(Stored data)
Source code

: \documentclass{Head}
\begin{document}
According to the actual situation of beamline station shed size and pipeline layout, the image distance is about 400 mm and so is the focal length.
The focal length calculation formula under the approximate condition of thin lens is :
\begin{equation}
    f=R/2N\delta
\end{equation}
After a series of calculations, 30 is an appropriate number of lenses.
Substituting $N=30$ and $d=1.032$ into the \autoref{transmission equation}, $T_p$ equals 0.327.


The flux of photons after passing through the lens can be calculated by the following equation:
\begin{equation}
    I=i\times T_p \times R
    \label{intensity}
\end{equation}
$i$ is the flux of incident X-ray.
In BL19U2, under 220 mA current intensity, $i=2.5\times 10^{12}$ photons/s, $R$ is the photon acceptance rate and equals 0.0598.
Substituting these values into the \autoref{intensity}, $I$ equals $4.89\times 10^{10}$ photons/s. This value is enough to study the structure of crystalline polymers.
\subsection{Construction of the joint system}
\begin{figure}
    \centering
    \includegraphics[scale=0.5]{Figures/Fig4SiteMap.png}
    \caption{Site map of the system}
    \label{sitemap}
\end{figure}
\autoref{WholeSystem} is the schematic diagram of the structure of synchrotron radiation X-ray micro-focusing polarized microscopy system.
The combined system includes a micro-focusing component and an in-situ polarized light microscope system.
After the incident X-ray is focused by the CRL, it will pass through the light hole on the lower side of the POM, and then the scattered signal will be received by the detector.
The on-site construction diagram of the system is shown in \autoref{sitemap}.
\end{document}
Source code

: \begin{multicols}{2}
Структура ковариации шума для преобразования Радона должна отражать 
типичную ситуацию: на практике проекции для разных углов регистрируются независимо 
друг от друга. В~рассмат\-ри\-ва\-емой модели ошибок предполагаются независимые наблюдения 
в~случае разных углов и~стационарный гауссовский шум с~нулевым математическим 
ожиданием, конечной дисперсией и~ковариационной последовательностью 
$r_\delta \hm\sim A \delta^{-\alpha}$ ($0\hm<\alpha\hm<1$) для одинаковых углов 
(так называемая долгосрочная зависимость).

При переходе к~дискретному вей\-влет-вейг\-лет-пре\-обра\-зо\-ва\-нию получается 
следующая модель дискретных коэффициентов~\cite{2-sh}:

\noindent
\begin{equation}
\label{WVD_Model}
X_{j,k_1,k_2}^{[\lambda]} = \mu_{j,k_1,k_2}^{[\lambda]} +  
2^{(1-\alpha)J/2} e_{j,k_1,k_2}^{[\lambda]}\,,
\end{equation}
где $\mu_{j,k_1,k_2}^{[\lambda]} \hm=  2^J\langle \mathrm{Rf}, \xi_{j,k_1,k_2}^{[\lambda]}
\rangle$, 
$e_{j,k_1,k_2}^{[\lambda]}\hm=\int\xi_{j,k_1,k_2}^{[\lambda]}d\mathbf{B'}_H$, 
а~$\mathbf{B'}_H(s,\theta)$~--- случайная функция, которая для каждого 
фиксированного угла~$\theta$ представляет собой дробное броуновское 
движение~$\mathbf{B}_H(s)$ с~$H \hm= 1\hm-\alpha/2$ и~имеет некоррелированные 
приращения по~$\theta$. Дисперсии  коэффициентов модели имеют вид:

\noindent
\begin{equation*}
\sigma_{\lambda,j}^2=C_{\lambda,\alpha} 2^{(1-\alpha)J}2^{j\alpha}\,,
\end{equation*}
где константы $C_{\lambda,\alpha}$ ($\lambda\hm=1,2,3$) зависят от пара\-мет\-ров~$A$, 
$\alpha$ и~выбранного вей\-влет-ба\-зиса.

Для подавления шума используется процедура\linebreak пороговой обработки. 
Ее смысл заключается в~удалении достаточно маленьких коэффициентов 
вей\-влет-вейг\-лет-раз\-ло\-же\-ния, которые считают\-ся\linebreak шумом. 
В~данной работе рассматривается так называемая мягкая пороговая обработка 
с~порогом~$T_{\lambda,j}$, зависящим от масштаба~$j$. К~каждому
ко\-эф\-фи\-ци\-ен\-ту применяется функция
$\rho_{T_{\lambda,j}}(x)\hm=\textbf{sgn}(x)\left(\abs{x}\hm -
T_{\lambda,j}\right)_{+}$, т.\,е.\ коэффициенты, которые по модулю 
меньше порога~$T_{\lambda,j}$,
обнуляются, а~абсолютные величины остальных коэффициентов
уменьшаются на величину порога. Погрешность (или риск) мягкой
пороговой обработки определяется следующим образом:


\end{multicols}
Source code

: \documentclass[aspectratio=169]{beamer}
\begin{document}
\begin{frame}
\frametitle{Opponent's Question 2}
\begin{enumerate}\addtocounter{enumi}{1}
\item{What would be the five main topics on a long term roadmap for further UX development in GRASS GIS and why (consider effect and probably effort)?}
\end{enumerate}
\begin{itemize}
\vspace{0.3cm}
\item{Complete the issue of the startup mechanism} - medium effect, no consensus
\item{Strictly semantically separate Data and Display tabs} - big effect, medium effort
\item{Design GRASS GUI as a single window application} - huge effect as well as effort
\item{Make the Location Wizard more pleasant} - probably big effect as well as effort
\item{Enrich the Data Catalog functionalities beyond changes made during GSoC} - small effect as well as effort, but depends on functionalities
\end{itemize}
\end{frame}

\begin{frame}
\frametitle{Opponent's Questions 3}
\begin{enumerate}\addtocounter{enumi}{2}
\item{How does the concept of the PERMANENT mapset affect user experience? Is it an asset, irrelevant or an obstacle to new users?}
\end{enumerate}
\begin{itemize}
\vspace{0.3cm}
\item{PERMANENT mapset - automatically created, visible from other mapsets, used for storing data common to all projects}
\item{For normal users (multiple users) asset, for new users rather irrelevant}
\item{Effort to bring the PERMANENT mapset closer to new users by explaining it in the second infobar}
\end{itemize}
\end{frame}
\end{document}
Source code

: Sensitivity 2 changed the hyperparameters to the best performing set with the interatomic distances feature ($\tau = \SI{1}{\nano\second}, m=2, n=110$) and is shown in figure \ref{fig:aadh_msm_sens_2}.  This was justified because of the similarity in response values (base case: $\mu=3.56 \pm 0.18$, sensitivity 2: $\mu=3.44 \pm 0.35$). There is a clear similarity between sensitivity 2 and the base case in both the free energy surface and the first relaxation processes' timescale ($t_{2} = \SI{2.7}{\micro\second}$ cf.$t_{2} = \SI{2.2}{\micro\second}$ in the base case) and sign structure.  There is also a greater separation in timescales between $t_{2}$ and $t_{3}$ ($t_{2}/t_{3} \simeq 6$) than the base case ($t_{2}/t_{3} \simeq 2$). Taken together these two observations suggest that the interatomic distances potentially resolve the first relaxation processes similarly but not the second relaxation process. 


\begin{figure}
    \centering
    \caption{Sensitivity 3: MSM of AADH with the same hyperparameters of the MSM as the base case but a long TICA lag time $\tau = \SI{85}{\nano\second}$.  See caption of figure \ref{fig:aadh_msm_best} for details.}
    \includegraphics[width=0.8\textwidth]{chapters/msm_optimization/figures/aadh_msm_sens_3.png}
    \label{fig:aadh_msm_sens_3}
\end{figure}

Try it
The entries above, copied exactly, form the whole answer.

Response area
Source code

: \documentclass{Head}
\begin{document}
According to the actual situation of beamline station shed size and pipeline layout, the image distance is about 400 mm and so is the focal length.
The focal length calculation formula under the approximate condition of thin lens is :
\begin{equation}
    f=R/2N\delta
\end{equation}
After a series of calculations, 30 is an appropriate number of lenses.
Substituting $N=30$ and $d=1.032$ into the \autoref{transmission equation}, $T_p$ equals 0.327.


The flux of photons after passing through the lens can be calculated by the following equation:
\begin{equation}
    I=i\times T_p \times R
    \label{intensity}
\end{equation}
$i$ is the flux of incident X-ray.
In BL19U2, under 220 mA current intensity, $i=2.5\times 10^{12}$ photons/s, $R$ is the photon acceptance rate and equals 0.0598.
Substituting these values into the \autoref{intensity}, $I$ equals $4.89\times 10^{10}$ photons/s. This value is enough to study the structure of crystalline polymers.
\subsection{Construction of the joint system}
\begin{figure}
    \centering
    \includegraphics[scale=0.5]{Figures/Fig4SiteMap.png}
    \caption{Site map of the system}
    \label{sitemap}
\end{figure}
\autoref{WholeSystem} is the schematic diagram of the structure of synchrotron radiation X-ray micro-focusing polarized microscopy system.
The combined system includes a micro-focusing component and an in-situ polarized light microscope system.
After the incident X-ray is focused by the CRL, it will pass through the light hole on the lower side of the POM, and then the scattered signal will be received by the detector.
The on-site construction diagram of the system is shown in \autoref{sitemap}.
\end{document}
Source code

: \begin{multicols}{2}
Структура ковариации шума для преобразования Радона должна отражать 
типичную ситуацию: на практике проекции для разных углов регистрируются независимо 
друг от друга. В~рассмат\-ри\-ва\-емой модели ошибок предполагаются независимые наблюдения 
в~случае разных углов и~стационарный гауссовский шум с~нулевым математическим 
ожиданием, конечной дисперсией и~ковариационной последовательностью 
$r_\delta \hm\sim A \delta^{-\alpha}$ ($0\hm<\alpha\hm<1$) для одинаковых углов 
(так называемая долгосрочная зависимость).

При переходе к~дискретному вей\-влет-вейг\-лет-пре\-обра\-зо\-ва\-нию получается 
следующая модель дискретных коэффициентов~\cite{2-sh}:

\noindent
\begin{equation}
\label{WVD_Model}
X_{j,k_1,k_2}^{[\lambda]} = \mu_{j,k_1,k_2}^{[\lambda]} +  
2^{(1-\alpha)J/2} e_{j,k_1,k_2}^{[\lambda]}\,,
\end{equation}
где $\mu_{j,k_1,k_2}^{[\lambda]} \hm=  2^J\langle \mathrm{Rf}, \xi_{j,k_1,k_2}^{[\lambda]}
\rangle$, 
$e_{j,k_1,k_2}^{[\lambda]}\hm=\int\xi_{j,k_1,k_2}^{[\lambda]}d\mathbf{B'}_H$, 
а~$\mathbf{B'}_H(s,\theta)$~--- случайная функция, которая для каждого 
фиксированного угла~$\theta$ представляет собой дробное броуновское 
движение~$\mathbf{B}_H(s)$ с~$H \hm= 1\hm-\alpha/2$ и~имеет некоррелированные 
приращения по~$\theta$. Дисперсии  коэффициентов модели имеют вид:

\noindent
\begin{equation*}
\sigma_{\lambda,j}^2=C_{\lambda,\alpha} 2^{(1-\alpha)J}2^{j\alpha}\,,
\end{equation*}
где константы $C_{\lambda,\alpha}$ ($\lambda\hm=1,2,3$) зависят от пара\-мет\-ров~$A$, 
$\alpha$ и~выбранного вей\-влет-ба\-зиса.

Для подавления шума используется процедура\linebreak пороговой обработки. 
Ее смысл заключается в~удалении достаточно маленьких коэффициентов 
вей\-влет-вейг\-лет-раз\-ло\-же\-ния, которые считают\-ся\linebreak шумом. 
В~данной работе рассматривается так называемая мягкая пороговая обработка 
с~порогом~$T_{\lambda,j}$, зависящим от масштаба~$j$. К~каждому
ко\-эф\-фи\-ци\-ен\-ту применяется функция
$\rho_{T_{\lambda,j}}(x)\hm=\textbf{sgn}(x)\left(\abs{x}\hm -
T_{\lambda,j}\right)_{+}$, т.\,е.\ коэффициенты, которые по модулю 
меньше порога~$T_{\lambda,j}$,
обнуляются, а~абсолютные величины остальных коэффициентов
уменьшаются на величину порога. Погрешность (или риск) мягкой
пороговой обработки определяется следующим образом:


\end{multicols}
Source code

: \documentclass[aspectratio=169]{beamer}
\begin{document}
\begin{frame}
\frametitle{Opponent's Question 2}
\begin{enumerate}\addtocounter{enumi}{1}
\item{What would be the five main topics on a long term roadmap for further UX development in GRASS GIS and why (consider effect and probably effort)?}
\end{enumerate}
\begin{itemize}
\vspace{0.3cm}
\item{Complete the issue of the startup mechanism} - medium effect, no consensus
\item{Strictly semantically separate Data and Display tabs} - big effect, medium effort
\item{Design GRASS GUI as a single window application} - huge effect as well as effort
\item{Make the Location Wizard more pleasant} - probably big effect as well as effort
\item{Enrich the Data Catalog functionalities beyond changes made during GSoC} - small effect as well as effort, but depends on functionalities
\end{itemize}
\end{frame}

\begin{frame}
\frametitle{Opponent's Questions 3}
\begin{enumerate}\addtocounter{enumi}{2}
\item{How does the concept of the PERMANENT mapset affect user experience? Is it an asset, irrelevant or an obstacle to new users?}
\end{enumerate}
\begin{itemize}
\vspace{0.3cm}
\item{PERMANENT mapset - automatically created, visible from other mapsets, used for storing data common to all projects}
\item{For normal users (multiple users) asset, for new users rather irrelevant}
\item{Effort to bring the PERMANENT mapset closer to new users by explaining it in the second infobar}
\end{itemize}
\end{frame}
\end{document}
Source code

: Sensitivity 2 changed the hyperparameters to the best performing set with the interatomic distances feature ($\tau = \SI{1}{\nano\second}, m=2, n=110$) and is shown in figure \ref{fig:aadh_msm_sens_2}.  This was justified because of the similarity in response values (base case: $\mu=3.56 \pm 0.18$, sensitivity 2: $\mu=3.44 \pm 0.35$). There is a clear similarity between sensitivity 2 and the base case in both the free energy surface and the first relaxation processes' timescale ($t_{2} = \SI{2.7}{\micro\second}$ cf.$t_{2} = \SI{2.2}{\micro\second}$ in the base case) and sign structure.  There is also a greater separation in timescales between $t_{2}$ and $t_{3}$ ($t_{2}/t_{3} \simeq 6$) than the base case ($t_{2}/t_{3} \simeq 2$). Taken together these two observations suggest that the interatomic distances potentially resolve the first relaxation processes similarly but not the second relaxation process. 


\begin{figure}
    \centering
    \caption{Sensitivity 3: MSM of AADH with the same hyperparameters of the MSM as the base case but a long TICA lag time $\tau = \SI{85}{\nano\second}$.  See caption of figure \ref{fig:aadh_msm_best} for details.}
    \includegraphics[width=0.8\textwidth]{chapters/msm_optimization/figures/aadh_msm_sens_3.png}
    \label{fig:aadh_msm_sens_3}
\end{figure}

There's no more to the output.